[Input records]

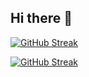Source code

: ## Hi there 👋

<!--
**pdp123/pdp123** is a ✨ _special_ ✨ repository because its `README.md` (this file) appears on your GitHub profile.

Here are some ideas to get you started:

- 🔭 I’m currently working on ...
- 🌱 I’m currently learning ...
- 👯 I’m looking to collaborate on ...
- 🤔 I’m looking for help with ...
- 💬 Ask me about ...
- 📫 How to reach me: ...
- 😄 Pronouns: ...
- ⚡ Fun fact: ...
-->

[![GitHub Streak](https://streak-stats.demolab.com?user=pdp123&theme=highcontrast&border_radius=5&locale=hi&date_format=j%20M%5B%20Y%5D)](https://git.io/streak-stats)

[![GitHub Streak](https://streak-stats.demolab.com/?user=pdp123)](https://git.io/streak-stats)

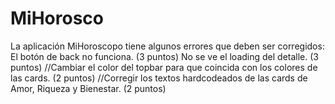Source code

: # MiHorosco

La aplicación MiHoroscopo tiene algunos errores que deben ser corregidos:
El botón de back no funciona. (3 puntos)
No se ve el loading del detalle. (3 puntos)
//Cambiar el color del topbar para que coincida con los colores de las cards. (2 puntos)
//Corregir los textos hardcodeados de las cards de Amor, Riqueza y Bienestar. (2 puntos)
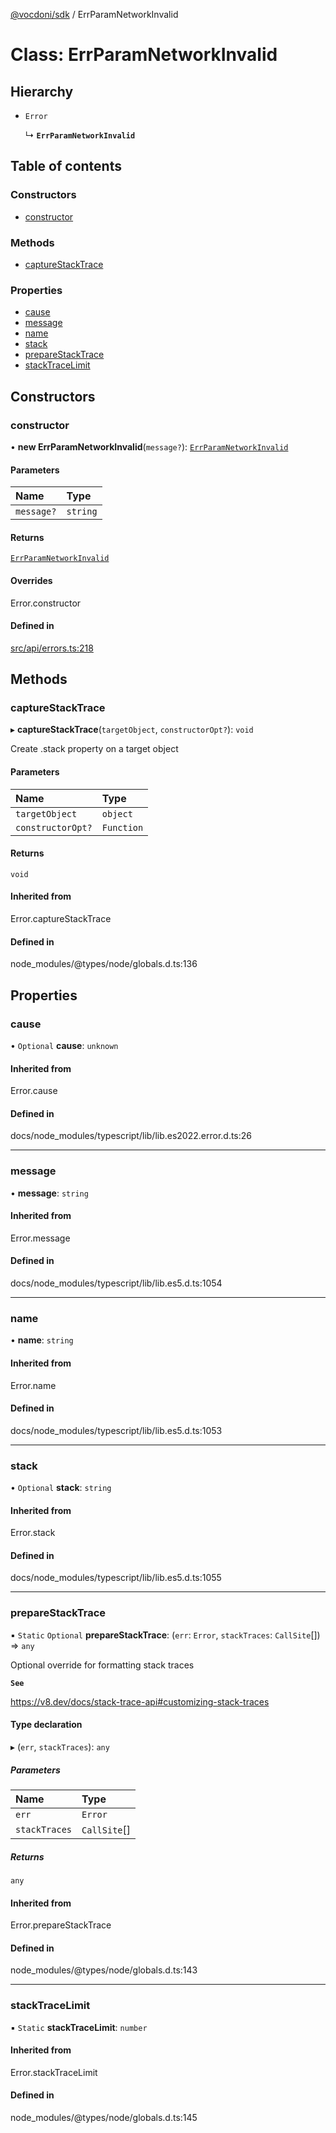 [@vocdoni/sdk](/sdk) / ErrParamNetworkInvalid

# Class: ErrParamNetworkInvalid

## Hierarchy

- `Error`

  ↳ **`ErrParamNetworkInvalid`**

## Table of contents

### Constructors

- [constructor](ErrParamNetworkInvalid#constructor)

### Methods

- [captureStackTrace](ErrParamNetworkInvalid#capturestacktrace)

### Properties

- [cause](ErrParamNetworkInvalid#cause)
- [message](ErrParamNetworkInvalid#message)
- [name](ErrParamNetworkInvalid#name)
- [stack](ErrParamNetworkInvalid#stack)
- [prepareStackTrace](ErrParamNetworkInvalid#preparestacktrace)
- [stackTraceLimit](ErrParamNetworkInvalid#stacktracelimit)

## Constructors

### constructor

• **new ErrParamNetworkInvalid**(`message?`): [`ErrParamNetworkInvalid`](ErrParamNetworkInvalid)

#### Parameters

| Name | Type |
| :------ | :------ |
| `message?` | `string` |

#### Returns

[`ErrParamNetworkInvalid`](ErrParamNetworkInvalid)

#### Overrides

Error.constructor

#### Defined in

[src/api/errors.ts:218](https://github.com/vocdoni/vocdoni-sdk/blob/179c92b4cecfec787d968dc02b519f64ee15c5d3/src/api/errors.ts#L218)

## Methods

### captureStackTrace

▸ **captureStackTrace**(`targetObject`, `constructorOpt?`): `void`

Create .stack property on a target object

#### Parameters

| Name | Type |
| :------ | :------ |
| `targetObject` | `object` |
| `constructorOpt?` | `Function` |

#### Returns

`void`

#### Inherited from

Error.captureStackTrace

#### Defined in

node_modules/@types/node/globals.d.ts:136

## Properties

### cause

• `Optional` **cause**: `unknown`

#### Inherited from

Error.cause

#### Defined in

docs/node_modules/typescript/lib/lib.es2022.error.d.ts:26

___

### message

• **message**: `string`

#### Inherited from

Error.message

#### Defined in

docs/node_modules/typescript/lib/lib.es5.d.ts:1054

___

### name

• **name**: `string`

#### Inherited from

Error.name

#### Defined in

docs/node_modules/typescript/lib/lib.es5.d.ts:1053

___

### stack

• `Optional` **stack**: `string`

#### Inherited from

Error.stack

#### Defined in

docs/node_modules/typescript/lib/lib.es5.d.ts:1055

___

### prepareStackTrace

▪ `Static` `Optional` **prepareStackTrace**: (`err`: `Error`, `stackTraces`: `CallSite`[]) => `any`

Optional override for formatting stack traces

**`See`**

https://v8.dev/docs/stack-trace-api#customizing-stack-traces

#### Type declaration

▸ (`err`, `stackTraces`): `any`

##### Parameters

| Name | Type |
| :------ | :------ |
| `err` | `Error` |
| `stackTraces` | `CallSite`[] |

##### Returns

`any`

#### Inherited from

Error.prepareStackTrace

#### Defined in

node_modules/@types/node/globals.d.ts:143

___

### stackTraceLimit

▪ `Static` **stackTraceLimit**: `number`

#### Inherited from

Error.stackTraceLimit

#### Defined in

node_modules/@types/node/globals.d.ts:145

[/Input records]

Repeat the data word for word, excluding any image.

Source code

: ## Hi there 👋

<!--
**pdp123/pdp123** is a ✨ _special_ ✨ repository because its `README.md` (this file) appears on your GitHub profile.

Here are some ideas to get you started:

- 🔭 I’m currently working on ...
- 🌱 I’m currently learning ...
- 👯 I’m looking to collaborate on ...
- 🤔 I’m looking for help with ...
- 💬 Ask me about ...
- 📫 How to reach me: ...
- 😄 Pronouns: ...
- ⚡ Fun fact: ...
-->

[![GitHub Streak](https://streak-stats.demolab.com?user=pdp123&theme=highcontrast&border_radius=5&locale=hi&date_format=j%20M%5B%20Y%5D)](https://git.io/streak-stats)

[![GitHub Streak](https://streak-stats.demolab.com/?user=pdp123)](https://git.io/streak-stats)

Source code

: # MiHorosco

La aplicación MiHoroscopo tiene algunos errores que deben ser corregidos:
El botón de back no funciona. (3 puntos)
No se ve el loading del detalle. (3 puntos)
//Cambiar el color del topbar para que coincida con los colores de las cards. (2 puntos)
//Corregir los textos hardcodeados de las cards de Amor, Riqueza y Bienestar. (2 puntos)
 [@vocdoni/sdk](/sdk) / ErrParamNetworkInvalid

# Class: ErrParamNetworkInvalid

## Hierarchy

- `Error`

  ↳ **`ErrParamNetworkInvalid`**

## Table of contents

### Constructors

- [constructor](ErrParamNetworkInvalid#constructor)

### Methods

- [captureStackTrace](ErrParamNetworkInvalid#capturestacktrace)

### Properties

- [cause](ErrParamNetworkInvalid#cause)
- [message](ErrParamNetworkInvalid#message)
- [name](ErrParamNetworkInvalid#name)
- [stack](ErrParamNetworkInvalid#stack)
- [prepareStackTrace](ErrParamNetworkInvalid#preparestacktrace)
- [stackTraceLimit](ErrParamNetworkInvalid#stacktracelimit)

## Constructors

### constructor

• **new ErrParamNetworkInvalid**(`message?`): [`ErrParamNetworkInvalid`](ErrParamNetworkInvalid)

#### Parameters

| Name | Type |
| :------ | :------ |
| `message?` | `string` |

#### Returns

[`ErrParamNetworkInvalid`](ErrParamNetworkInvalid)

#### Overrides

Error.constructor

#### Defined in

[src/api/errors.ts:218](https://github.com/vocdoni/vocdoni-sdk/blob/179c92b4cecfec787d968dc02b519f64ee15c5d3/src/api/errors.ts#L218)

## Methods

### captureStackTrace

▸ **captureStackTrace**(`targetObject`, `constructorOpt?`): `void`

Create .stack property on a target object

#### Parameters

| Name | Type |
| :------ | :------ |
| `targetObject` | `object` |
| `constructorOpt?` | `Function` |

#### Returns

`void`

#### Inherited from

Error.captureStackTrace

#### Defined in

node_modules/@types/node/globals.d.ts:136

## Properties

### cause

• `Optional` **cause**: `unknown`

#### Inherited from

Error.cause

#### Defined in

docs/node_modules/typescript/lib/lib.es2022.error.d.ts:26

___

### message

• **message**: `string`

#### Inherited from

Error.message

#### Defined in

docs/node_modules/typescript/lib/lib.es5.d.ts:1054

___

### name

• **name**: `string`

#### Inherited from

Error.name

#### Defined in

docs/node_modules/typescript/lib/lib.es5.d.ts:1053

___

### stack

• `Optional` **stack**: `string`

#### Inherited from

Error.stack

#### Defined in

docs/node_modules/typescript/lib/lib.es5.d.ts:1055

___

### prepareStackTrace

▪ `Static` `Optional` **prepareStackTrace**: (`err`: `Error`, `stackTraces`: `CallSite`[]) => `any`

Optional override for formatting stack traces

**`See`**

https://v8.dev/docs/stack-trace-api#customizing-stack-traces

#### Type declaration

▸ (`err`, `stackTraces`): `any`

##### Parameters

| Name | Type |
| :------ | :------ |
| `err` | `Error` |
| `stackTraces` | `CallSite`[] |

##### Returns

`any`

#### Inherited from

Error.prepareStackTrace

#### Defined in

node_modules/@types/node/globals.d.ts:143

___

### stackTraceLimit

▪ `Static` **stackTraceLimit**: `number`

#### Inherited from

Error.stackTraceLimit

#### Defined in

node_modules/@types/node/globals.d.ts:145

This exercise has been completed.